Quicky get daily data

1 Introduction

This vignette demonstrates how to get minimal daily aggregated data on the number of trips between municipalities using the spod_quick_get_od() function. With this function, you only get total trips for a single day, and no additional variables that are available in the full v2 (2022 onwards) data set. The advantage of this function is that it is much faster than downloading the full data from source CSV files using spod_get(), as each CSV file for a single day is about 200 MB in size. Also, this way of getting the data is much less demanding on your computer as you are only getting a small table from the internet (less than 1 MB), and no data processing (such as aggregation from more detailed hourly data with extra columns that is happening when you use spod_get() function) is required on your computer.

2 Setup

Make sure you have loaded the package:

library(spanishoddata)
library(dplyr)

2.1 Set the data directory

Choose where {spanishoddata} should download (and convert) the data by setting the data directory following command:

spod_set_data_dir(data_dir = "~/spanish_od_data")

The function above will also ensure that the directory is created and that you have sufficient permissions to write to it.

Setting data directory for advanced users

You can also set the data directory with an environment variable:

Sys.setenv(SPANISH_OD_DATA_DIR = "~/spanish_od_data")

The package will create this directory if it does not exist on the first run of any function that downloads the data.

To permanently set the directory for all projects, you can specify the data directory globally by setting the SPANISH_OD_DATA_DIR environment variable, e.g. with the following command:

usethis::edit_r_environ()
# Then set the data directory globally, by typing this line in the file:
SPANISH_OD_DATA_DIR = "~/spanish_od_data"
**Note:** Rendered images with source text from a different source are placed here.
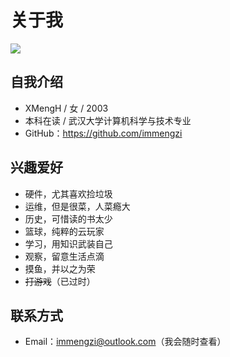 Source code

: # 关于我

![](https://komarev.com/ghpvc/?username=immengzi)

## 自我介绍

- XMengH / 女 / 2003
- 本科在读 / 武汉大学计算机科学与技术专业
- GitHub：https://github.com/immengzi

## 兴趣爱好

- 硬件，尤其喜欢捡垃圾
- 运维，但是很菜，人菜瘾大
- 历史，可惜读的书太少
- 篮球，纯粹的云玩家
- 学习，用知识武装自己
- 观察，留意生活点滴
- 摸鱼，并以之为荣
- ~~打游戏~~（已过时）

## 联系方式

- Email：immengzi@outlook.com（我会随时查看）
You can also set the data directory locally, just for the current project. Set the ‘envar’ in the working directory by editing .Renviron file in the root of the project:

file.edit(".Renviron")

Note

Setting a local data directory in this case is optional, as the data is downloaded directly from the web API and there is no caching on disk. However, the metadata will be downloaded to check the range of valid dates available at the time of the request. So metadata will be downloaded to a temporary location by default, or to the data directory, if you do set it.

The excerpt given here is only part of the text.